$500K Facelift for Dog Run Next to Natural History Museum Raises Eyebrows
UPPER WEST SIDE — An Upper West Side dog run could get a makeover with a pricetag so high it's left many shocked.
The half-million dollar facelift would bring new turf, fencing, lighting, sound barriers and a water playground for pups at the Bull Moose Dog Run, which sits inside Theodore Roosevelt Park next to the American Museum of Natural History at 81st Street.
Supporters propose raising the cash from public and private sources.
"Our neighborhood is a showpiece and the dog run is a blight," Bull Moose Dog Run board member Erin Porter said.
"It would be nice to bring the run up to the level of the museum and the neighborhood."
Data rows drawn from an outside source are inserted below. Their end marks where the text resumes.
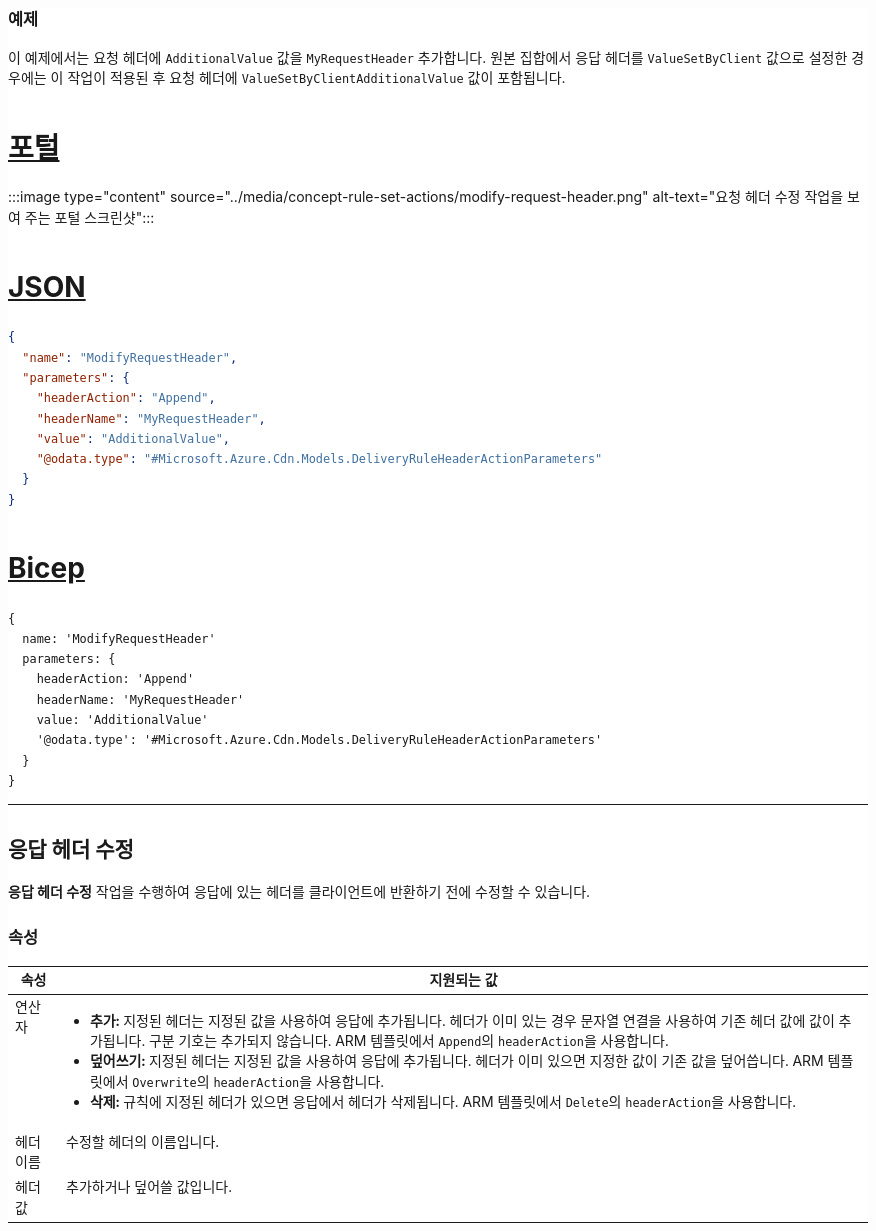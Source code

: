 ### <a name="example"></a>예제

이 예제에서는 요청 헤더에 `AdditionalValue` 값을 `MyRequestHeader` 추가합니다. 원본 집합에서 응답 헤더를 `ValueSetByClient` 값으로 설정한 경우에는 이 작업이 적용된 후 요청 헤더에 `ValueSetByClientAdditionalValue` 값이 포함됩니다.

# <a name="portal"></a>[포털](#tab/portal)

:::image type="content" source="../media/concept-rule-set-actions/modify-request-header.png" alt-text="요청 헤더 수정 작업을 보여 주는 포털 스크린샷":::

# <a name="json"></a>[JSON](#tab/json)

```json
{
  "name": "ModifyRequestHeader",
  "parameters": {
    "headerAction": "Append",
    "headerName": "MyRequestHeader",
    "value": "AdditionalValue",
    "@odata.type": "#Microsoft.Azure.Cdn.Models.DeliveryRuleHeaderActionParameters"
  }
}
```

# <a name="bicep"></a>[Bicep](#tab/bicep)

```bicep
{
  name: 'ModifyRequestHeader'
  parameters: {
    headerAction: 'Append'
    headerName: 'MyRequestHeader'
    value: 'AdditionalValue'
    '@odata.type': '#Microsoft.Azure.Cdn.Models.DeliveryRuleHeaderActionParameters'
  }
}
```

---

## <a name="modify-response-header"></a><a name="ModifyResponseHeader"></a> 응답 헤더 수정

**응답 헤더 수정** 작업을 수행하여 응답에 있는 헤더를 클라이언트에 반환하기 전에 수정할 수 있습니다.

### <a name="properties"></a>속성

| 속성 | 지원되는 값 |
|-------|------------------|
| 연산자 | <ul><li>**추가:** 지정된 헤더는 지정된 값을 사용하여 응답에 추가됩니다. 헤더가 이미 있는 경우 문자열 연결을 사용하여 기존 헤더 값에 값이 추가됩니다. 구분 기호는 추가되지 않습니다. ARM 템플릿에서 `Append`의 `headerAction`을 사용합니다.</li><li>**덮어쓰기:** 지정된 헤더는 지정된 값을 사용하여 응답에 추가됩니다. 헤더가 이미 있으면 지정한 값이 기존 값을 덮어씁니다. ARM 템플릿에서 `Overwrite`의 `headerAction`을 사용합니다.</li><li>**삭제:** 규칙에 지정된 헤더가 있으면 응답에서 헤더가 삭제됩니다.  ARM 템플릿에서 `Delete`의 `headerAction`을 사용합니다.</li></ul> |
| 헤더 이름 | 수정할 헤더의 이름입니다. |
| 헤더 값 | 추가하거나 덮어쓸 값입니다. |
Dog owners said the run's dusty mix of gravel and dirt frequently floods and leaves smudges all over owner's clothes, as well as a foul smell. The uneven terrain is also dangerous to dogs and owners, they added.
"Our run has been neglected for so long," Porter said.
"We often leave with filthy, filthy dogs. We also walk away with lots of dust and dirt on our clothes."
Porter and her four fellow board members have proposed the installation of "commercial-grade canine grass," which would make Bull Moose the first dog run in the city to use it.
They're considering K9Grass, which can be pressure washed and sprayed with chemicals to dissolve waste.
The grass, which Porter said would also simplify waste pick-up and feels good on paws, would cost at least $250,000 and involve redoing the surface underneath the grass.
Parks Department Manager Ray Acosta projects the installation would cost even more.
After numerous noise complaints for years from neighbors, headed by the 81st Street Block Association, organizers of the dog run overhaul are also looking to invest in "some serious noise mitigation," costing roughly $100,000, Porter said.
Members of the public testified that sounds from the dog run bounce off the wall of the museum and are often "shockingly loud," according to one neighbor.
Additionally, $15,000 worth of new lighting is being proposed. Existing lights now "make it very difficult to see what’s going on and whether it’s safe and [hard] to pick up after your dog," Porter said.
New benches, a gate system with a better lock and a water play area are also on the group's wish list.
The final pricetag is estimated at $475,000.
After hearing the dog run's presentation this week, Community Board 7 member Evan Rosing expressed concern over the cost — particularly given the amount of public projects that are vying for public funds.
"We need to be even more protective with what we put our support behind," said Rosing.
"Maybe private funding comes first and then we pick up the slack with public funding."
Board Chairman Mark Diller agreed that public funding would probably not be feasible for covering the costs — both because of the magnitude and the purpose of the project.
"Some significant amount of funding you’re going to need will have to come from private funding," said Diller.
Member Ken Coughlin was concerned about the shelf life of K9Grass, which has a warranty of only nine years.
"I am concerned about putting public money into something that would only last 10 years," he said.
But, Coughlin said, he felt it was "pretty clear that this is kind of a community amenity."
City Councilwoman Gale Brewer said she has supported dog runs in the past and would be amenable to helping Bull Moose, but that other neighborhood dog runs have had to do "a lot of their own fundraising."